Okay, the example may seem overly simple. In real applications, we could write something like that:

class Command {
public:
    Command();
    Command(const Command &);
    ...

private:
    CommandResponseType mResponseType;

    quint64    mId;
    QString    mName;
    quint16    mTypeCode;
    QDateTime  mDatetime;

    TParamList mParams;
};

Such a class is not POD, and compiler is likely not to optimize copy construction Command a(someInstanceOfOtherClass.getCommand("foo")); by simply allocating the value on stack. At least, copy construction of QString, QDateTime, and TParamList is involved.

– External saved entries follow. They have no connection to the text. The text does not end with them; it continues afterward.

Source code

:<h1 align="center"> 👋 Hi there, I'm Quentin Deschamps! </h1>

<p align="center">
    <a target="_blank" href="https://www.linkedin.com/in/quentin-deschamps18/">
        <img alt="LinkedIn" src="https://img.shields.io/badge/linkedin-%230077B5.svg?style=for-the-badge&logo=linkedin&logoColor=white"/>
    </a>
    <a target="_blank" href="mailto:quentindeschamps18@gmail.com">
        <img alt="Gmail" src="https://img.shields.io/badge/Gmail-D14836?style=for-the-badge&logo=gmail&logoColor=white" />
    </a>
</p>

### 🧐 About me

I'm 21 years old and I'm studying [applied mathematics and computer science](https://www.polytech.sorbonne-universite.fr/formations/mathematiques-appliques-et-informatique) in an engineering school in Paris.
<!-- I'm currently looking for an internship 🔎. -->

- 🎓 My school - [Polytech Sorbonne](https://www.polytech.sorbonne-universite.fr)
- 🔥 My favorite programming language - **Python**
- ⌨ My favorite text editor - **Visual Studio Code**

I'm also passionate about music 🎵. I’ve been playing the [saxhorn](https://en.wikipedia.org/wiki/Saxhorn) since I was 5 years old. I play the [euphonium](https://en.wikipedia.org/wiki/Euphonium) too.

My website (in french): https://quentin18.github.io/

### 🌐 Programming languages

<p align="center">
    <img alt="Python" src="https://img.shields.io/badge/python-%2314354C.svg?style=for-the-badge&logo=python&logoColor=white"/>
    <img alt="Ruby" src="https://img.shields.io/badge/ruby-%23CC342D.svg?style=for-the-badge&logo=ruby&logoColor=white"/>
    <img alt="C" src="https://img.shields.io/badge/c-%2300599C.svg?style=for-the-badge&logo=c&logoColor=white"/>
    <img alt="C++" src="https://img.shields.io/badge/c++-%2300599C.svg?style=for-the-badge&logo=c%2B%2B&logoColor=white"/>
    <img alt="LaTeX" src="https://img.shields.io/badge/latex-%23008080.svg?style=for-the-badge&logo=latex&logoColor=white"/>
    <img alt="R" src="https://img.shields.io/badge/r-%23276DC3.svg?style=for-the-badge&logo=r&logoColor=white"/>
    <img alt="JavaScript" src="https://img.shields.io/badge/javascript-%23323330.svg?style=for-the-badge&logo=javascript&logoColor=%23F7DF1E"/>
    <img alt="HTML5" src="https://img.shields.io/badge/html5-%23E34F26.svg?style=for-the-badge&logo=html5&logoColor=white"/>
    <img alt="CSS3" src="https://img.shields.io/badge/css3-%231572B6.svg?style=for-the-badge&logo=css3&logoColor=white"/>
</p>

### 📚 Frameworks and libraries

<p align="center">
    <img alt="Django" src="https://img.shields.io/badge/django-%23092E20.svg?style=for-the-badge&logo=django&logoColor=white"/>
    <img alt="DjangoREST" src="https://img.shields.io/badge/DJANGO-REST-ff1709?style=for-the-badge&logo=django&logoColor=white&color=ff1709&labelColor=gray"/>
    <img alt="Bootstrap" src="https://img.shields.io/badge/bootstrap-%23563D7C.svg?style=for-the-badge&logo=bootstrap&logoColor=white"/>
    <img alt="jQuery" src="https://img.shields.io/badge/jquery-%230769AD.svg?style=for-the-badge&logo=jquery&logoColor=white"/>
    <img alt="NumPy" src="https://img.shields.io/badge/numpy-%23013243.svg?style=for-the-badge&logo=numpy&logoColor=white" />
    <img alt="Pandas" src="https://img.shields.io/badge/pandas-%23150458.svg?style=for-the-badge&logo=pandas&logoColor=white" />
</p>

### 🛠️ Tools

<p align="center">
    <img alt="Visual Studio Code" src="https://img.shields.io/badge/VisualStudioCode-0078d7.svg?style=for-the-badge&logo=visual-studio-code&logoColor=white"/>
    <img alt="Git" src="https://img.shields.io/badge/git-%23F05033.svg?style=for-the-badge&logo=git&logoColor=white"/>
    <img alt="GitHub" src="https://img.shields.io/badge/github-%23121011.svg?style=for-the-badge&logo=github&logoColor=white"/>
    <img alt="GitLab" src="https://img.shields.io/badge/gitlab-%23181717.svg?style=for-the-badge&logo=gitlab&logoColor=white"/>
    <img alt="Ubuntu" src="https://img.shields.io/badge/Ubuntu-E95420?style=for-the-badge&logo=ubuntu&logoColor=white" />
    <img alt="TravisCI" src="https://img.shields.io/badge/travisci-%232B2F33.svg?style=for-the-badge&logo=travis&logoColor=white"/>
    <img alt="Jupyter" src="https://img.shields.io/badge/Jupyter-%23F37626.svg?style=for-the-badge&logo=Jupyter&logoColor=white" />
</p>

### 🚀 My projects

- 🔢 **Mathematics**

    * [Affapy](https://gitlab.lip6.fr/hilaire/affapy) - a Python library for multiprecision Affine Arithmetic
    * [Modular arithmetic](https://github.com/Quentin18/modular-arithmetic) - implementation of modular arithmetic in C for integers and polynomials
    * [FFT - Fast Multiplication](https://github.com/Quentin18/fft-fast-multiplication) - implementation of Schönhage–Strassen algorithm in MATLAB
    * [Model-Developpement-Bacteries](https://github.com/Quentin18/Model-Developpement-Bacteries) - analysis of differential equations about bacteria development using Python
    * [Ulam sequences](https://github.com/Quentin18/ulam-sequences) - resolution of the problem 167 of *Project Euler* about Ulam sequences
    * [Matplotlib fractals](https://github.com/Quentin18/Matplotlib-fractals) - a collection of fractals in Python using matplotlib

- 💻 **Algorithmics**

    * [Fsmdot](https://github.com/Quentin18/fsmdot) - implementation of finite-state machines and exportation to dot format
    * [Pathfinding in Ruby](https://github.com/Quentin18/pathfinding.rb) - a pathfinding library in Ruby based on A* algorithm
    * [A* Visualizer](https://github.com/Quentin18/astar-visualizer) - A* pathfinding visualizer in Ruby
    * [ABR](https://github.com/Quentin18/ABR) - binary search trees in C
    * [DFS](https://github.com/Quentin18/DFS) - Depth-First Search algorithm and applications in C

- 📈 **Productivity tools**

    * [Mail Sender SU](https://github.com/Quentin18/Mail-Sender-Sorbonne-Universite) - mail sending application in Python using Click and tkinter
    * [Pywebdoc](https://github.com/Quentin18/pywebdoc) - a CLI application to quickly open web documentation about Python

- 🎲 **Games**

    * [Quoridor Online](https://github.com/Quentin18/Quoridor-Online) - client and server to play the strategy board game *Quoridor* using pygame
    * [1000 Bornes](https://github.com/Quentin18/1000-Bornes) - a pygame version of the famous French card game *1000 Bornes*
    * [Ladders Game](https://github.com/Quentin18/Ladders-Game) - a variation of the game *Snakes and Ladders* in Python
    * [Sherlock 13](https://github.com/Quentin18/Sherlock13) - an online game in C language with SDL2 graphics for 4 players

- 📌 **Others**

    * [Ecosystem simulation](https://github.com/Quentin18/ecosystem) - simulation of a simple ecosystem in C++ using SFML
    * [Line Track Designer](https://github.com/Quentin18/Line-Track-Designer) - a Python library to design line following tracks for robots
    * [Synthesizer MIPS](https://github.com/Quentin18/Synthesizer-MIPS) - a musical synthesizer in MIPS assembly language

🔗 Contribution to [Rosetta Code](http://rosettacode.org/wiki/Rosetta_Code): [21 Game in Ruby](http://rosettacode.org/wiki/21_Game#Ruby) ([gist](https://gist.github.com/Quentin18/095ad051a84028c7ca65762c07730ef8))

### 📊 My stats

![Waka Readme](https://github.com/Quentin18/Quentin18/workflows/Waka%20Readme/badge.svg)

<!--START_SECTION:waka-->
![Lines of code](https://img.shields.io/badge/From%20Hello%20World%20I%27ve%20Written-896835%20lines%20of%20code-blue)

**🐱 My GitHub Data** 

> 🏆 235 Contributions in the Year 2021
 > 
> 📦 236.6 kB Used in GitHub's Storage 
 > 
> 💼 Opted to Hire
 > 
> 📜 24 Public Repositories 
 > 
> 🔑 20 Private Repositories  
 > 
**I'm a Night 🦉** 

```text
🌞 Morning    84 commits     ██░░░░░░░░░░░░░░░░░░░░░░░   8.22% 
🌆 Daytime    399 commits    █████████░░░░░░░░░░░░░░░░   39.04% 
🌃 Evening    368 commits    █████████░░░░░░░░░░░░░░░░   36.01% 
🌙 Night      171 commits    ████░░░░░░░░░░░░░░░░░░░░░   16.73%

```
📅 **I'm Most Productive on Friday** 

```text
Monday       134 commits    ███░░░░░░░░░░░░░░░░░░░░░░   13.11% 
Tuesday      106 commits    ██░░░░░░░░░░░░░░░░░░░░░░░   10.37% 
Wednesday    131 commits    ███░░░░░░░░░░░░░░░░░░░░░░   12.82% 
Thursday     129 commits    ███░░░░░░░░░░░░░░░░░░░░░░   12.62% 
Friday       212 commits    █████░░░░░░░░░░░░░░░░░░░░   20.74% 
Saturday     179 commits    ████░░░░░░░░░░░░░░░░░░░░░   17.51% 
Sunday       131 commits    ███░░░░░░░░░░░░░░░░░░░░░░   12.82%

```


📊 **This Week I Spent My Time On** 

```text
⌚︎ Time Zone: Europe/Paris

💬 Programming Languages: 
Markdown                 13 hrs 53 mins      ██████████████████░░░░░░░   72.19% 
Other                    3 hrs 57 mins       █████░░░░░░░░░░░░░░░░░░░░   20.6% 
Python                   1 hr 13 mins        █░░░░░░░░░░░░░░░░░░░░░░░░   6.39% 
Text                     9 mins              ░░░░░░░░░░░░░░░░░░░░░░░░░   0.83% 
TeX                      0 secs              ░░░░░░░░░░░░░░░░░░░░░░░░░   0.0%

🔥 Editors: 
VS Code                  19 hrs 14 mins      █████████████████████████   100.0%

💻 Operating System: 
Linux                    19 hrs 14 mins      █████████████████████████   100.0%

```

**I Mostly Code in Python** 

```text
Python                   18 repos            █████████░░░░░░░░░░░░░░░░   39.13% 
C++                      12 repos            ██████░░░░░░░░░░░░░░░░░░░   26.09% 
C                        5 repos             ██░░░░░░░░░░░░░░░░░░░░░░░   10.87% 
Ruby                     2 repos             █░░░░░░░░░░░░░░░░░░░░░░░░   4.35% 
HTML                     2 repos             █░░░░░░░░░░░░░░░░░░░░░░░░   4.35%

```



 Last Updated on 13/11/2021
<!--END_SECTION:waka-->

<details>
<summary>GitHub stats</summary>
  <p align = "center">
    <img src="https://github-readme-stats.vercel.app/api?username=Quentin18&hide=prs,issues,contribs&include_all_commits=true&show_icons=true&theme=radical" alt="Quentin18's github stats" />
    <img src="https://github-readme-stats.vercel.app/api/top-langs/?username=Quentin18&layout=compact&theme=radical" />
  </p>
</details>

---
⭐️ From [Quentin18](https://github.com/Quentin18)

If I understand correctly, getCommand() has __thiscall calling convention, which obligates the callee to clean up the stack on its own. The logic solution is to allocate the result in memory an return a pointer. I'll try different scenarios and see into assembly.

Answer 1

A simple example how an object can be constructed on stack is an implicit use of operator new in the non-allocating form, void* operator new (std::size_t size, void* ptr) throw():

class Foo {
public:
    Foo();
    Foo(const Foo &);
    ~Foo();
private:
    // data members
    ...
}

void bar() {
    Foo f1;
    // // Allocate sufficient memory on stack:
    // char f1[sizeof(Foo)];
    // // Call operator new on this memory and execute Foo's constructor
    // // with (this == f1):
    // operator new (sizeof(Foo),f1) Foo();
    ...

    // Or «non-optimized» case, with copy-constructor involved:
    Foo f2 = Foo();
    // char f2[sizeof(Foo)];
    // {
    //     // tmp is constructed as in the previous case:
    //     char tmp[sizeof(Foo)];
    //     operator new (sizeof(Foo),tmp) Foo();
    //     // And then f2 is constructed using Foo's copy-constructor:
    //     Foo::Foo(f2 /*this*/, tmp)
    // }
    // // Here, tmp must be destructed and popped from stack.
}

Links:

http://en.wikipedia.org/wiki/Return_value_optimization

Answer 2

One possibility is that there's no temporary object at all if the compiler is clever enough to optimize this into an allocation (inside the stack frame of main()) and a move. If there is, that is most probably on the stack as well, but why don't you check the generated assembly?

Answer 3

When I write foo a(func()); the struct constructor is called, which is basically a function. This takes the argument func(). So the code will first calculate func() and push the return value to stack. Now foo() will take this value as argument. And implementation providers are free to do any kind of optimization here. Pls Correct me If I'm wrong.